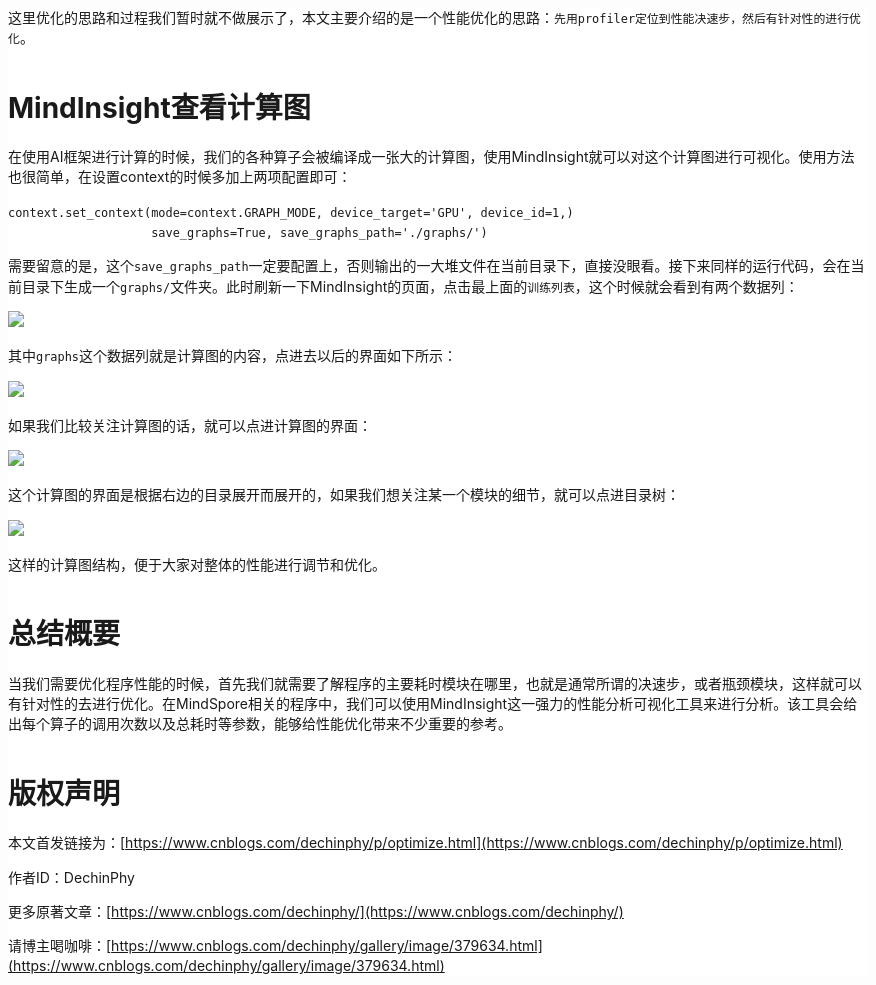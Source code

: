 
这里优化的思路和过程我们暂时就不做展示了，本文主要介绍的是一个性能优化的思路：`先用profiler定位到性能决速步，然后有针对性的进行优化`。

MindInsight查看计算图
================

在使用AI框架进行计算的时候，我们的各种算子会被编译成一张大的计算图，使用MindInsight就可以对这个计算图进行可视化。使用方法也很简单，在设置context的时候多加上两项配置即可：

    context.set_context(mode=context.GRAPH_MODE, device_target='GPU', device_id=1,)
                        save_graphs=True, save_graphs_path='./graphs/')
    

需要留意的是，这个`save_graphs_path`一定要配置上，否则输出的一大堆文件在当前目录下，直接没眼看。接下来同样的运行代码，会在当前目录下生成一个`graphs/`文件夹。此时刷新一下MindInsight的页面，点击最上面的`训练列表`，这个时候就会看到有两个数据列：

![](https://img2023.cnblogs.com/blog/2277440/202309/2277440-20230912151204935-1664687644.png)

其中`graphs`这个数据列就是计算图的内容，点进去以后的界面如下所示：

![](https://img2023.cnblogs.com/blog/2277440/202309/2277440-20230912153454018-1581957472.png)

如果我们比较关注计算图的话，就可以点进计算图的界面：

![](https://img2023.cnblogs.com/blog/2277440/202309/2277440-20230912153538133-1893295418.png)

这个计算图的界面是根据右边的目录展开而展开的，如果我们想关注某一个模块的细节，就可以点进目录树：

![](https://img2023.cnblogs.com/blog/2277440/202309/2277440-20230912153659249-1746483239.png)

这样的计算图结构，便于大家对整体的性能进行调节和优化。

总结概要
====

当我们需要优化程序性能的时候，首先我们就需要了解程序的主要耗时模块在哪里，也就是通常所谓的决速步，或者瓶颈模块，这样就可以有针对性的去进行优化。在MindSpore相关的程序中，我们可以使用MindInsight这一强力的性能分析可视化工具来进行分析。该工具会给出每个算子的调用次数以及总耗时等参数，能够给性能优化带来不少重要的参考。

版权声明
====

本文首发链接为：[https://www.cnblogs.com/dechinphy/p/optimize.html](https://www.cnblogs.com/dechinphy/p/optimize.html)

作者ID：DechinPhy

更多原著文章：[https://www.cnblogs.com/dechinphy/](https://www.cnblogs.com/dechinphy/)

请博主喝咖啡：[https://www.cnblogs.com/dechinphy/gallery/image/379634.html](https://www.cnblogs.com/dechinphy/gallery/image/379634.html)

• • • • • • •

Aim of the exercise: The required output is a copy of each line in the records where the string "graphs" occurs.

Response area:
                        save_graphs=True, save_graphs_path='./graphs/')
需要留意的是，这个`save_graphs_path`一定要配置上，否则输出的一大堆文件在当前目录下，直接没眼看。接下来同样的运行代码，会在当前目录下生成一个`graphs/`文件夹。此时刷新一下MindInsight的页面，点击最上面的`训练列表`，这个时候就会看到有两个数据列：
其中`graphs`这个数据列就是计算图的内容，点进去以后的界面如下所示：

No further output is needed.